Listen to the Recess! Clip
Family Folklore Books Transcript
I have an assignment for you. I can’t help it; it’s the teacher in me. It’s Family History Month, and I know it’s a little late in the month, but you can carry this over into November, and December — in fact, you have until next October to do it.
What I’d like you to do is to collect all the lore of your family, about how your ancestors got to this country and where they came from in the old country, about what they did and who they married and how they cured themselves and what they sang when they sang, the jokes they told and still tell, the kinds of pets they raise and cars they buy; the family’s legendary triumphs and disasters, the quirky relatives and the resident ghosts, the heirlooms that were smuggled out of Poland in a loaf of bread, and the trunk that grandfather brought with him that had all his tools in it — the one he built by hand, with those same tools, the tools he said that would help him make his way in this new country. Find out about where they went and who they were. Gather the photographs together, and the blue ribbons, the newspaper clippings, and the pressed flowers. And make a beautiful book out of it.

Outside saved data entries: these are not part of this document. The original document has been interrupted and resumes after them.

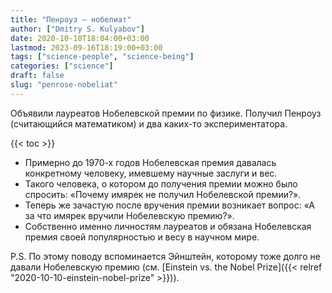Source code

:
 ```yaml
---
title: "Пенроуз — нобелиат"
author: ["Dmitry S. Kulyabov"]
date: 2020-10-10T18:04:00+03:00
lastmod: 2023-09-16T18:19:00+03:00
tags: ["science-people", "science-being"]
categories: ["science"]
draft: false
slug: "penrose-nobeliat"
---
```


Объявили лауреатов Нобелевской премии по физике. Получил Пенроуз (считающийся математиком) и два каких-то экспериментатора.

<!--more-->

{{< toc >}}

-   Примерно до 1970-х годов Нобелевская премия давалась конкретному человеку, имевшему научные заслуги и вес.
-   Такого человека, о котором до получения премии можно было спросить: «Почему имярек не получил Нобелевской премии?».
-   Теперь же зачастую после вручения премии возникает вопрос: «А за что имярек вручили Нобелевскую премию?».
-   Собственно именно личностям лауреатов и обязана Нобелевская премия своей популярностью и весу в научном мире.

P.S. По этому поводу вспоминается Эйнштейн, которому тоже долго не давали Нобелевскую премию (см. [Einstein vs. the Nobel Prize]({{< relref "2020-10-10-einstein-nobel-prize" >}})).
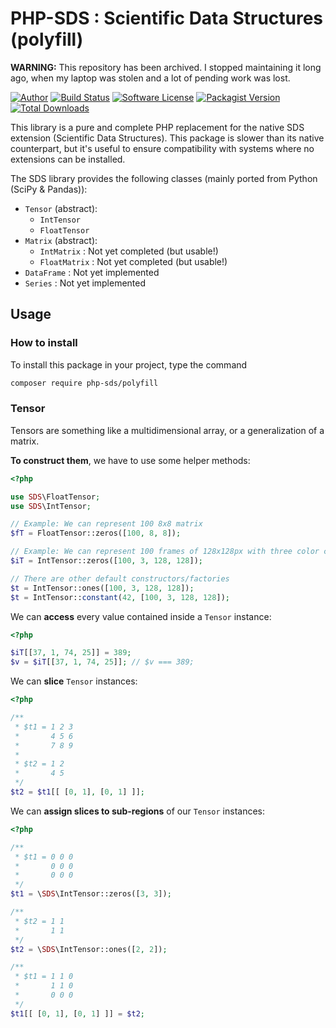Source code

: # PHP-SDS : Scientific Data Structures (polyfill)

**WARNING:** This repository has been archived. I stopped maintaining it long ago, when my laptop was stolen and a lot of pending work was lost.

[![Author](http://img.shields.io/badge/author-@castarco-blue.svg?style=flat-square)](https://twitter.com/castarco)
[![Build Status](https://img.shields.io/travis/SciPHPy/php-sds-polyfill/master.svg?style=flat-square)](https://travis-ci.org/SciPHPy/php-sds-polyfill)
[![Software License](https://img.shields.io/badge/license-MIT-brightgreen.svg?style=flat-square)](LICENSE)
[![Packagist Version](https://img.shields.io/packagist/v/php-sds/polyfill.svg?style=flat-square)](https://packagist.org/packages/php-sds/polyfill)
[![Total Downloads](https://img.shields.io/packagist/dt/php-sds/polyfill.svg?style=flat-square)](https://packagist.org/packages/php-sds/polyfill)

This library is a pure and complete PHP replacement for the native SDS extension (Scientific Data Structures). This
package is slower than its native counterpart, but it's useful to ensure compatibility with systems where no extensions
can be installed.

The SDS library provides the following classes (mainly ported from Python (SciPy & Pandas)):
  * `Tensor` (abstract):
    * `IntTensor`
    * `FloatTensor`
  * `Matrix` (abstract):
    * `IntMatrix` : Not yet completed (but usable!)
    * `FloatMatrix` : Not yet completed (but usable!)
  * `DataFrame` : Not yet implemented
  * `Series` : Not yet implemented



## Usage

### How to install

To install this package in your project, type the command

```bash
composer require php-sds/polyfill
```

### Tensor

Tensors are something like a multidimensional array, or a generalization of a matrix.

**To construct them**, we have to use some helper methods:

```php
<?php

use SDS\FloatTensor;
use SDS\IntTensor;

// Example: We can represent 100 8x8 matrix
$fT = FloatTensor::zeros([100, 8, 8]);

// Example: We can represent 100 frames of 128x128px with three color channels
$iT = IntTensor::zeros([100, 3, 128, 128]);

// There are other default constructors/factories
$t = IntTensor::ones([100, 3, 128, 128]);
$t = IntTensor::constant(42, [100, 3, 128, 128]);
```

We can **access** every value contained inside a `Tensor` instance:
```php
<?php

$iT[[37, 1, 74, 25]] = 389;
$v = $iT[[37, 1, 74, 25]]; // $v === 389;
```

We can **slice** `Tensor` instances:
```php
<?php

/**
 * $t1 = 1 2 3
 *       4 5 6
 *       7 8 9
 * 
 * $t2 = 1 2
 *       4 5
 */
$t2 = $t1[[ [0, 1], [0, 1] ]];
```

We can **assign slices to sub-regions** of our `Tensor` instances:
```php
<?php

/**
 * $t1 = 0 0 0
 *       0 0 0
 *       0 0 0
 */
$t1 = \SDS\IntTensor::zeros([3, 3]);

/**
 * $t2 = 1 1
 *       1 1
 */
$t2 = \SDS\IntTensor::ones([2, 2]);

/**
 * $t1 = 1 1 0
 *       1 1 0
 *       0 0 0
 */
$t1[[ [0, 1], [0, 1] ]] = $t2;
```
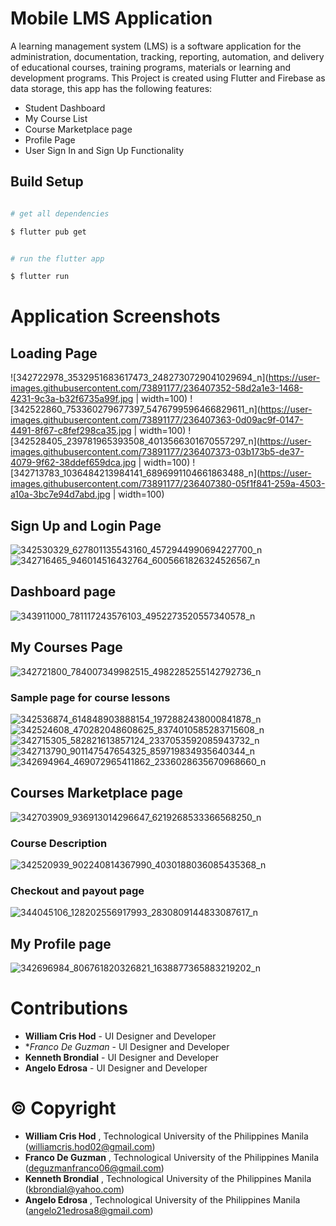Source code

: 
# Mobile LMS Application
A learning management system (LMS) is a software application for the administration, documentation, tracking, reporting, automation, and delivery of educational courses, training programs, materials or learning and development programs. This Project is created using Flutter and Firebase as data storage, this app has the following features:

 - Student Dashboard
 - My Course List
 - Course Marketplace page
 - Profile Page
 - User Sign In and Sign Up Functionality

 
## Build Setup
```bash

# get all dependencies

$ flutter pub get


# run the flutter app

$ flutter run


```

# Application Screenshots

## Loading Page
![342722978_3532951683617473_2482730729041029694_n](https://user-images.githubusercontent.com/73891177/236407352-58d2a1e3-1468-4231-9c3a-b32f6735a99f.jpg | width=100)
![342522860_753360279677397_5476799596466829611_n](https://user-images.githubusercontent.com/73891177/236407363-0d09ac9f-0147-4491-8f67-c8fef298ca35.jpg | width=100)
![342528405_239781965393508_4013566301670557297_n](https://user-images.githubusercontent.com/73891177/236407373-03b173b5-de37-4079-9f62-38ddef659dca.jpg | width=100)
![342713783_1036484213984141_6896991104661863488_n](https://user-images.githubusercontent.com/73891177/236407380-05f1f841-259a-4503-a10a-3bc7e94d7abd.jpg | width=100)

## Sign Up and Login Page
![342530329_627801135543160_4572944990694227700_n](https://user-images.githubusercontent.com/73891177/236407998-0bbb72a1-b05d-4936-995a-e6e738eeea84.jpg=600x250)
![342716465_946014516432764_6005661826324526567_n](https://user-images.githubusercontent.com/73891177/236408008-c9a1999f-63fa-42ae-91a9-03a528ed2248.jpg=600x250)

## Dashboard page
![343911000_781117243576103_4952273520557340578_n](https://user-images.githubusercontent.com/73891177/236408061-4c0b8494-3751-45fa-bb8b-946d0f5de6cf.jpg=600x250)

## My Courses Page 
![342721800_784007349982515_4982285255142792736_n](https://user-images.githubusercontent.com/73891177/236408140-8a2507a4-696d-4437-bb11-342f2c0bd75a.jpg=600x250)

### Sample page for course lessons
![342536874_614848903888154_1972882438000841878_n](https://user-images.githubusercontent.com/73891177/236408225-d22dc07e-eea1-4777-a7a9-c894a5afb032.jpg=600x250)
![342524608_470282048608625_8374010585283715608_n](https://user-images.githubusercontent.com/73891177/236408307-6e433cfe-075f-4fa1-a52a-1d4e10a322da.jpg=600x250)
![342715305_582821613857124_2337053592085943732_n](https://user-images.githubusercontent.com/73891177/236408330-9ad2052b-461e-4f95-833b-aee112d58f77.jpg=600x250)
![342713790_901147547654325_859719834935640344_n](https://user-images.githubusercontent.com/73891177/236408341-43157fd4-6c00-4c75-952d-53957e9eee7e.jpg=600x250)
![342694964_469072965411862_2336028635670968660_n](https://user-images.githubusercontent.com/73891177/236408352-26a886c3-138c-496b-99a6-fedff77f368f.jpg=600x250)

## Courses Marketplace page
![342703909_936913014296647_6219268533366568250_n](https://user-images.githubusercontent.com/73891177/236408426-75653585-8264-43ec-b083-d0f7206ec677.jpg=600x250)

### Course Description
![342520939_902240814367990_4030188036085435368_n](https://user-images.githubusercontent.com/73891177/236408522-8917fe01-ee0b-4032-bff1-e1715b94b092.jpg=600x250)

### Checkout and payout page
![344045106_128202556917993_2830809144833087617_n](https://user-images.githubusercontent.com/73891177/236408606-e67d6800-a7dd-4517-ae2b-71e905f9e2b0.jpg=600x250)

## My Profile page
  ![342696984_806761820326821_1638877365883219202_n](https://user-images.githubusercontent.com/73891177/236408666-f0f799a0-0f1a-4348-8d52-1ec9c2b0373f.jpg=600x250)


# Contributions
* **William Cris Hod** - UI Designer and Developer
* **Franco De Guzman* - UI Designer and Developer
* **Kenneth Brondial** - UI Designer and Developer
* **Angelo Edrosa** - UI Designer and Developer

# ©  Copyright 
* **William Cris Hod** , Technological University of the Philippines Manila (williamcris.hod02@gmail.com)
* **Franco De Guzman** , Technological University of the Philippines Manila (deguzmanfranco06@gmail.com)
* **Kenneth Brondial** , Technological University of the Philippines Manila (kbrondial@yahoo.com)
* **Angelo Edrosa** , Technological University of the Philippines Manila (angelo21edrosa8@gmail.com)

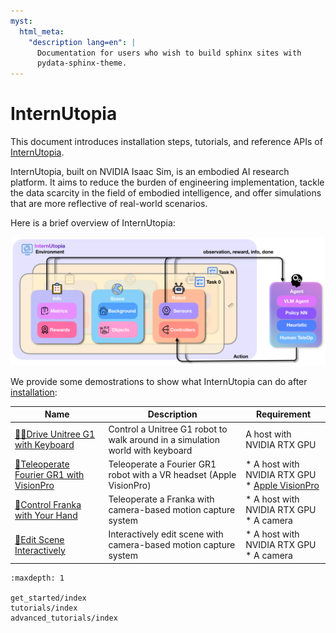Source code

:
 ```yaml
---
myst:
  html_meta:
    "description lang=en": |
      Documentation for users who wish to build sphinx sites with
      pydata-sphinx-theme.
---
```


# InternUtopia

This document introduces installation steps, tutorials, and reference APIs of [InternUtopia](https://github.com/InternRobotics/InternUtopia).

InternUtopia, built on NVIDIA Isaac Sim, is an embodied AI research platform. It aims to reduce the burden of engineering implementation, tackle the data scarcity in the field of embodied intelligence, and offer simulations that are more reflective of real-world scenarios.

Here is a brief overview of InternUtopia:

![overview](../../_static/image/overview_v2.webp)

We provide some demostrations to show what InternUtopia can do after [installation](./get_started/installation.md):

| Name | Description | Requirement |
| --- | --- | --- |
| [🚶‍➡️Drive Unitree G1 with Keyboard](./get_started/drive-unitree-g1-with-keyboard.html) | Control a Unitree G1 robot to walk around in a simulation world with keyboard | A host with NVIDIA RTX GPU |
| [🥽Teleoperate Fourier GR1 with VisionPro](./get_started/teleoprate-fourier-gr1-with-visionpro.html) | Teleoperate a Fourier GR1 robot with a VR headset (Apple VisionPro) | * A host with NVIDIA RTX GPU <br /> * [Apple VisionPro](https://www.apple.com/apple-vision-pro/) |
| [👋Control Franka with Your Hand](./get_started/control-franak-with-your-hand.html) | Teleoperate a Franka with camera-based motion capture system | * A host with NVIDIA RTX GPU <br /> * A camera |
| [🫳Edit Scene Interactively](./get_started/edit-scene-interactively.md) | Interactively edit scene with camera-based motion capture system | * A host with NVIDIA RTX GPU <br /> * A camera |



```{toctree}
:maxdepth: 1

get_started/index
tutorials/index
advanced_tutorials/index
```
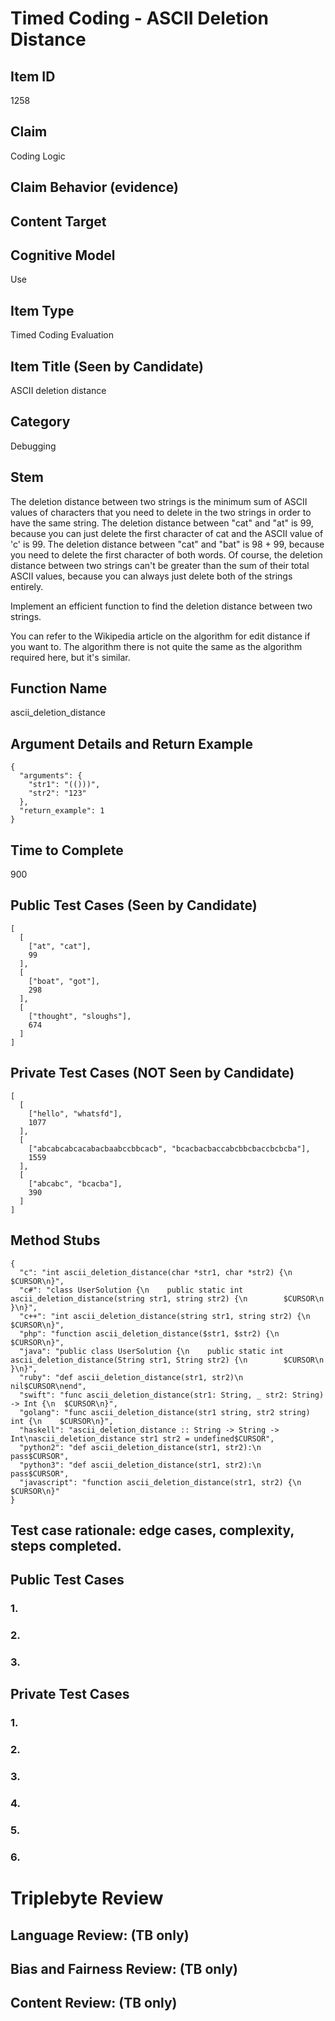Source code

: # Timed Coding - ASCII Deletion Distance

## Item ID
1258

## Claim
Coding Logic

## Claim Behavior (evidence)


## Content Target


## Cognitive Model
Use

## Item Type
Timed Coding Evaluation

## Item Title (Seen by Candidate)
ASCII deletion distance

## Category
Debugging

## Stem
The deletion distance between two strings is the minimum sum of ASCII values of characters that you need to delete in the two strings in order to have the same string. The deletion distance between "cat" and "at" is 99, because you can just delete the first character of cat and the ASCII value of 'c' is 99. The deletion distance between "cat" and "bat" is 98 + 99, because you need to delete the first character of both words. Of course, the deletion distance between two strings can't be greater than the sum of their total ASCII values, because you can always just delete both of the strings entirely.

 Implement an efficient function to find the deletion distance between two strings.

 You can refer to the Wikipedia article on the algorithm for edit distance if you want to. The algorithm there is not quite the same as the algorithm required here, but it's similar.

## Function Name
ascii_deletion_distance

## Argument Details and Return Example
```
{
  "arguments": {
    "str1": "(()))",
    "str2": "123"
  },
  "return_example": 1
}
```

## Time to Complete
900

## Public Test Cases (Seen by Candidate)
```
[
  [
    ["at", "cat"],
    99
  ],
  [
    ["boat", "got"],
    298
  ],
  [
    ["thought", "sloughs"],
    674
  ]
]
```

## Private Test Cases (NOT Seen by Candidate)
```
[
  [
    ["hello", "whatsfd"],
    1077
  ],
  [
    ["abcabcabcacabacbaabccbbcacb", "bcacbacbaccabcbbcbaccbcbcba"],
    1559
  ],
  [
    ["abcabc", "bcacba"],
    390
  ]
]
```

## Method Stubs
```
{
  "c": "int ascii_deletion_distance(char *str1, char *str2) {\n  $CURSOR\n}",
  "c#": "class UserSolution {\n    public static int ascii_deletion_distance(string str1, string str2) {\n        $CURSOR\n    }\n}",
  "c++": "int ascii_deletion_distance(string str1, string str2) {\n  $CURSOR\n}",
  "php": "function ascii_deletion_distance($str1, $str2) {\n  $CURSOR\n}",
  "java": "public class UserSolution {\n    public static int ascii_deletion_distance(String str1, String str2) {\n        $CURSOR\n    }\n}",
  "ruby": "def ascii_deletion_distance(str1, str2)\n  nil$CURSOR\nend",
  "swift": "func ascii_deletion_distance(str1: String, _ str2: String) -> Int {\n  $CURSOR\n}",
  "golang": "func ascii_deletion_distance(str1 string, str2 string) int {\n    $CURSOR\n}",
  "haskell": "ascii_deletion_distance :: String -> String -> Int\nascii_deletion_distance str1 str2 = undefined$CURSOR",
  "python2": "def ascii_deletion_distance(str1, str2):\n    pass$CURSOR",
  "python3": "def ascii_deletion_distance(str1, str2):\n    pass$CURSOR",
  "javascript": "function ascii_deletion_distance(str1, str2) {\n  $CURSOR\n}"
}
```

## Test case rationale: edge cases, complexity, steps completed.
## Public Test Cases
### 1.


### 2.


### 3.

## Private Test Cases
### 1.


### 2.


### 3.


### 4.


### 5.


### 6.



# Triplebyte Review


## Language Review: (TB only)


## Bias and Fairness Review: (TB only)


## Content Review: (TB only)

And do this with your children. Have them help. In fact, have your children record your grandparents and aged uncles and second cousins, on tape of one kind or another. Have them hear about how one of your relatives homesteaded in Montana or ran a dry goods store in New Mexico, about the uncle who worked on the railroad and the other who made pencils out of cedar trees hauled out of the Florida swamps, and the other who looked for Captain Kidd’s treasure up and down the Gulf Coast. Have them hear about how to make grandma’s 14 vegetable soup and what to do about warts and what it means to be born with a veil. When my wife used this assignment in her English as a Second Language courses, her students brought her books that told, in poignant details of the joys and sufferings of families all over the world and what it meant to these students to be representing their families here, and with what a sense of responsibility they took their responsibility to, as several of them put it, “bring fragrance to the family name.”
When I first make this assignment in my American classes, it’s usually greeted at first with groans — do I really have to talk to the oldest members of my family? A month or two later, they come in filled with excitement, with discoveries, with recognitions. One young woman, an orphan, who knew little about her past, discovered who her parents were and that she was distantly related to one of our nation’s presidents. Another discovered that she and all the women in her family had been “born with a veil” and had powers to see the future. But they always discover something interesting and tell me, I wish I knew this when I was young, and they say something about this work that they don’t say about any other assignment: no matter what you do with the course, don’t change this, or I would never have found out who I really am.